● ABOUT THIS TASK: Pull out every line below holding the word "是否必填".

● RECORD EXTRACTS:
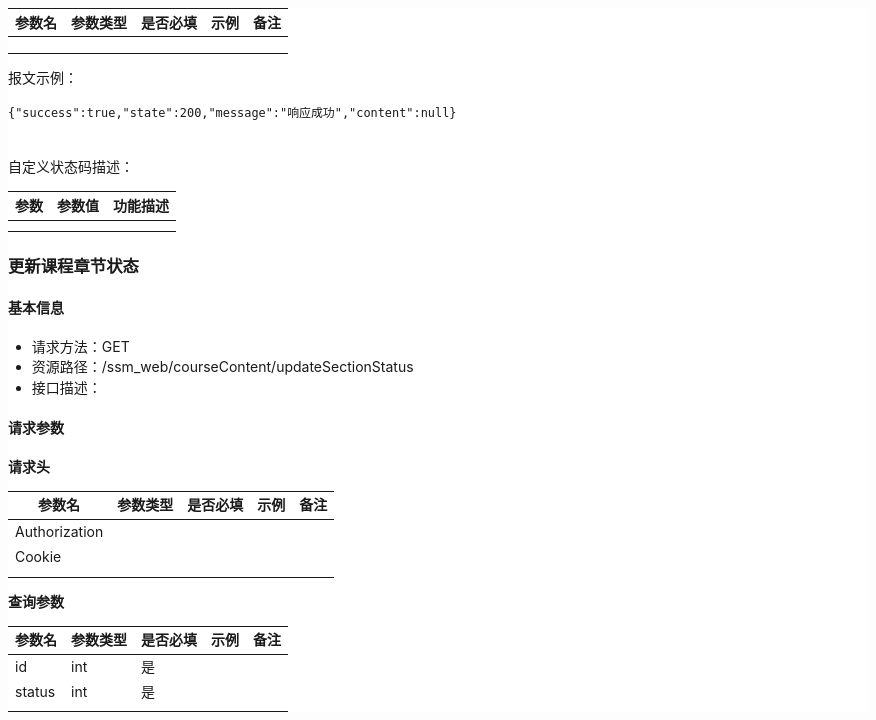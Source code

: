 | 参数名 | 参数类型 | 是否必填 | 示例 | 备注 |
| ------ | -------- | -------- | ---- | ---- |
|        |          |          |      |      |
|        |          |          |      |      |
|        |          |          |      |      |

报文示例：

```text
{"success":true,"state":200,"message":"响应成功","content":null}


```

自定义状态码描述：

| 参数 | 参数值 | 功能描述 |
| ---- | ------ | -------- |
|      |        |          |
|      |        |          |



### 更新课程章节状态

#### 基本信息

- 请求方法：GET
- 资源路径：/ssm_web/courseContent/updateSectionStatus
- 接口描述：

#### 请求参数

**请求头**

| 参数名        | 参数类型 | 是否必填 | 示例 | 备注 |
| ------------- | -------- | -------- | ---- | ---- |
| Authorization |          |          |      |      |
| Cookie        |          |          |      |      |
|               |          |          |      |      |

**查询参数** 

| 参数名 | 参数类型 | 是否必填 | 示例 | 备注 |
| ------ | -------- | -------- | ---- | ---- |
| id     | int      | 是       |      |      |
| status | int      | 是       |      |      |
|        |          |          |      |      |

● EXERCISE ANSWER:
: | 参数名 | 参数类型 | 是否必填 | 示例 | 备注 |
| 参数名        | 参数类型 | 是否必填 | 示例 | 备注 |
| 参数名 | 参数类型 | 是否必填 | 示例 | 备注 |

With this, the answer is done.